Gertrud kennt die Bibel aus dem Effeff, wie ihre spätere Promotion über Bibelzitate bei Wilhelm Raabe beweisen sollte, und lernte Klavier. Ihr Trauminstrument war die Querflöte. Deshalb spielte sie samstags bei Trauungen und Taufen Orgel. „Da kriegte man immer zehnMark. Die habe ich in einen Briefumschlag gesteckt, davon habe ich meine Flöte gekauft.“ Erinnerungen, die prägen. „Wir haben es auch noch richtig erlebt, dass man Hunger hat jeden Tag. Das beflügelt die Gedanken“, sagt sie lächelnd.
Auch auf den Covern ihrer Bücher lächelt sie, aber unnahbar und kühl. „Der Verlag will das so“, sagt sie. Im Gespräch lächelt Gertrud Höhler oft, doch Hier schleichen sich mädchenhafte Züge in ihr Gesicht.
1967 war das wahrscheinlich einschneidendste Jahr in ihrem Leben. Die Germanistin, die gerade promovierte, brachte ihren Sohn Abel zur Welt. Ein uneheliches Kind. Man wies ihr eine Jugendamtsfrau zu, die zu prüfen hatte, ob der Junge unter menschenwürdigen Bedingungen aufwächst. Jahre der sozialen Ächtung. Die Mutter fühlte sich „wie eingekerkert und unendlich einsam.“ Gertrud Höhlers Stimme wird tonlos: „Es war auch schwierig, weil meine Familie diese Entscheidung nicht akzeptiert hat.“ Sie schweigt und sagt: „Bitter.“

An dem „Fehltritt“ wird die mehrfach geförderte Wissenschaftlerin noch Jahre später gemessen. Etwa 1988, als sie auf Wunsch von Helmut Kohl das Familienministerium von Rita Süssmuth übernehmen sollte. „Damals hat Rita Süssmuth das Ihrige getan, um das zu verhindern“, stellt Gertrud Höhler fest. „Die Frauen aus der CSU, die ich ansonsten sehr schätze, gaben Interviews, dass es doch das Allerletzte sei, wenn eine Frau mit einem unehelichen Kind Familienministerin wird.“

Die Verletzung wird hörbar, auch wenn sie abwiegelt: „Ich fand’s einfach nur unglaublich heuchlerisch.“ Ihre Stimme wird noch eindringlicher: „Meine Ehrfurcht vor dem Leben war so groß, dass ich nicht imstande war, es auszulöschen. Du darfst Leben nicht vernichten. Das darf man nicht!“

Heute ist ihr mittlerweile 36-jährige Sohn, der in München lebt, neben der Arbeit der Mittelpunkt in ihrem Leben. „Ich bin so dankbar, dass das Kind in mein Leben geknallt ist. Wir haben ein fast konspiratives Verhältnis, sind an den gleichen Dingen interessiert, telefonieren täglich. Er ist mein klügster Gesprächspartner.“ Wer hätte das gedacht: Im eleganten Deux-Pièces steckt ein großes Gluckenherz.

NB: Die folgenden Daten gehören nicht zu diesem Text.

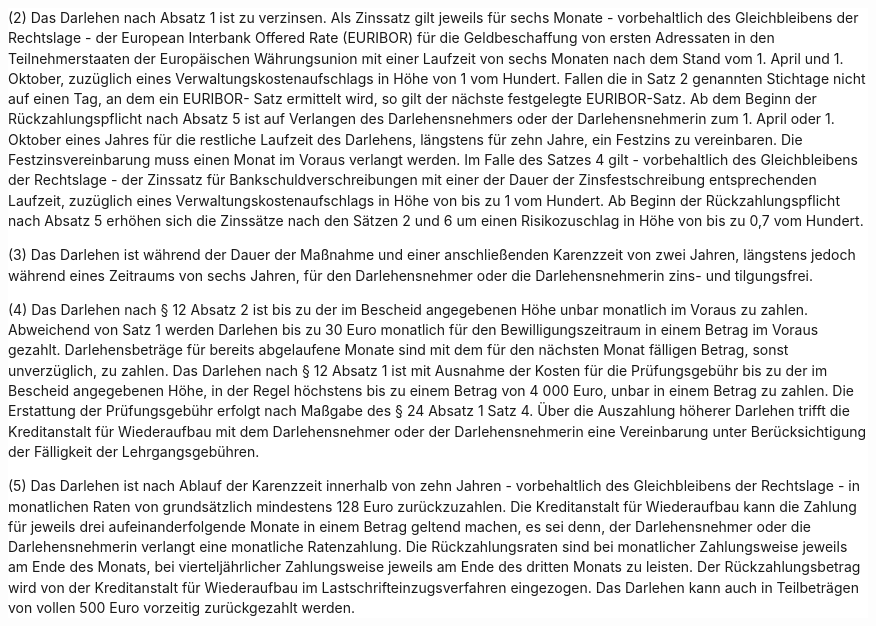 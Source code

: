 (2) Das Darlehen nach Absatz 1 ist zu verzinsen. Als Zinssatz gilt
jeweils für sechs Monate - vorbehaltlich des Gleichbleibens der
Rechtslage - der European Interbank Offered Rate (EURIBOR) für die
Geldbeschaffung von ersten Adressaten in den Teilnehmerstaaten der
Europäischen Währungsunion mit einer Laufzeit von sechs Monaten nach
dem Stand vom 1. April und 1. Oktober, zuzüglich eines
Verwaltungskostenaufschlags in Höhe von 1 vom Hundert. Fallen die in
Satz 2 genannten Stichtage nicht auf einen Tag, an dem ein EURIBOR-
Satz ermittelt wird, so gilt der nächste festgelegte EURIBOR-Satz. Ab
dem Beginn der Rückzahlungspflicht nach Absatz 5 ist auf Verlangen des
Darlehensnehmers oder der Darlehensnehmerin zum 1. April oder 1.
Oktober eines Jahres für die restliche Laufzeit des Darlehens,
längstens für zehn Jahre, ein Festzins zu vereinbaren. Die
Festzinsvereinbarung muss einen Monat im Voraus verlangt werden. Im
Falle des Satzes 4 gilt - vorbehaltlich des Gleichbleibens der
Rechtslage - der Zinssatz für Bankschuldverschreibungen mit einer der
Dauer der Zinsfestschreibung entsprechenden Laufzeit, zuzüglich eines
Verwaltungskostenaufschlags in Höhe von bis zu 1 vom Hundert. Ab
Beginn der Rückzahlungspflicht nach Absatz 5 erhöhen sich die
Zinssätze nach den Sätzen 2 und 6 um einen Risikozuschlag in Höhe von
bis zu 0,7 vom Hundert.

(3) Das Darlehen ist während der Dauer der Maßnahme und einer
anschließenden Karenzzeit von zwei Jahren, längstens jedoch während
eines Zeitraums von sechs Jahren, für den Darlehensnehmer oder die
Darlehensnehmerin zins- und tilgungsfrei.

(4) Das Darlehen nach § 12 Absatz 2 ist bis zu der im Bescheid
angegebenen Höhe unbar monatlich im Voraus zu zahlen. Abweichend von
Satz 1 werden Darlehen bis zu 30 Euro monatlich für den
Bewilligungszeitraum in einem Betrag im Voraus gezahlt.
Darlehensbeträge für bereits abgelaufene Monate sind mit dem für den
nächsten Monat fälligen Betrag, sonst unverzüglich, zu zahlen. Das
Darlehen nach § 12 Absatz 1 ist mit Ausnahme der Kosten für die
Prüfungsgebühr bis zu der im Bescheid angegebenen Höhe, in der Regel
höchstens bis zu einem Betrag von 4 000 Euro, unbar in einem Betrag zu
zahlen. Die Erstattung der Prüfungsgebühr erfolgt nach Maßgabe des §
24 Absatz 1 Satz 4. Über die Auszahlung höherer Darlehen trifft die
Kreditanstalt für Wiederaufbau mit dem Darlehensnehmer oder der
Darlehensnehmerin eine Vereinbarung unter Berücksichtigung der
Fälligkeit der Lehrgangsgebühren.

(5) Das Darlehen ist nach Ablauf der Karenzzeit innerhalb von zehn
Jahren - vorbehaltlich des Gleichbleibens der Rechtslage - in
monatlichen Raten von grundsätzlich mindestens 128 Euro
zurückzuzahlen. Die Kreditanstalt für Wiederaufbau kann die Zahlung
für jeweils drei aufeinanderfolgende Monate in einem Betrag geltend
machen, es sei denn, der Darlehensnehmer oder die Darlehensnehmerin
verlangt eine monatliche Ratenzahlung. Die Rückzahlungsraten sind bei
monatlicher Zahlungsweise jeweils am Ende des Monats, bei
vierteljährlicher Zahlungsweise jeweils am Ende des dritten Monats zu
leisten. Der Rückzahlungsbetrag wird von der Kreditanstalt für
Wiederaufbau im Lastschrifteinzugsverfahren eingezogen. Das Darlehen
kann auch in Teilbeträgen von vollen 500 Euro vorzeitig zurückgezahlt
werden.
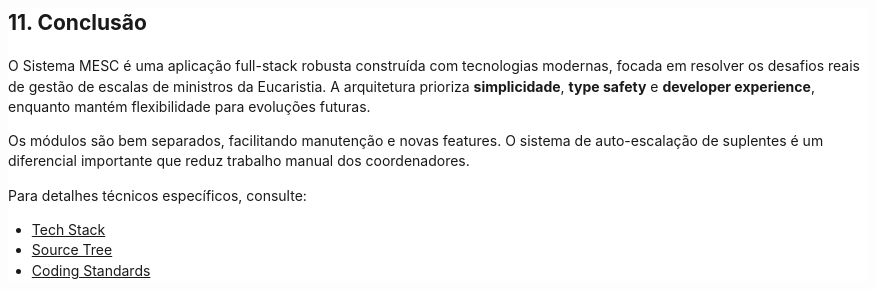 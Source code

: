 ## 11. Conclusão

O Sistema MESC é uma aplicação full-stack robusta construída com tecnologias modernas, focada em resolver os desafios reais de gestão de escalas de ministros da Eucaristia. A arquitetura prioriza **simplicidade**, **type safety** e **developer experience**, enquanto mantém flexibilidade para evoluções futuras.

Os módulos são bem separados, facilitando manutenção e novas features. O sistema de auto-escalação de suplentes é um diferencial importante que reduz trabalho manual dos coordenadores.

Para detalhes técnicos específicos, consulte:
- [Tech Stack](./architecture/tech-stack.md)
- [Source Tree](./architecture/source-tree.md)
- [Coding Standards](./architecture/coding-standards.md)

Dass die konservative Intellektuelle mit der CDU-Mitgliedschaft nie ein politisches Amt innehatte, scheint sie entgegen anders lautenden Gerüchten nie bereut zu haben. „Ich hatte mir immer überlegt, was ich an Unabhängigkeit verlieren würde. Und das schien mir zu groß.“

Bei der aktuellen Reformpolitik der Regierung ist sie skeptisch: „Niemand sagt uns, warum es sich lohnt, durch diese Durststrecke zu gehen. Aber wir haben einen Anspruch darauf, eine Vision von denen zu hören, die uns etwas wegnehmen.“ In Deutschland erkenne keiner mehr, warum es lohnenswert sei, sich Mühe zu geben. „Das müsste mal beschrieben werden. Das müssten Präsidenten beschreiben.“

Überhaupt die anstehende Präsidentschaftswahl. Da kommt die eloquente Dame in Fahrt, greift nach der Büroklammer auf dem Tisch und verbiegt sie. Ihre Augen blitzen: „Wissen Sie eigentlich, dass bis zum 23. Mai jedes Mitglied der Bundesversammlung weitere Kandidaten vorschlagen kann? Wir hätten also ein ziemlich spannendes Geschehen, wenn nicht die Parteien dafür sorgen würden, dass keiner etwas davon erfährt.“

Gertrud Höhler ist rastlos. Eine Talkshow auf n-tv, eine Rede auf dem Wissensforum der „Süddeutschen Zeitung“ in München, eine Laudatio für den Fernsehjournalisten Guido Knopp in Aschaffenburg, dazwischen Vorstandssitzungen und publizistische Beiträge. Der Terminkalender ist voll. Doch es klingt, als sei es immer noch nicht genug, wenn sie auf einen Kollegen verweist: „Ich bin überzeugt, der macht viel mehr als ich.“

Stillhalten ist nichts für sie. Faulenzen auch nicht. Noch bei den TV-Nachrichten wuchtet sie die Hanteln und hat zu Hause im Grunewald eine Ruderanlage installiert, um ihre Schultern zu stählen. Die Aktenkoffer, die die Unternehmensberaterin durch Konzernhäuser in Deutschland, der Schweiz oder auch England tragen muss, drücken aufs Kreuz. Manches Material ist so brisant, erklärt die zierliche Frau, dass man es nicht aus der Hand geben kann.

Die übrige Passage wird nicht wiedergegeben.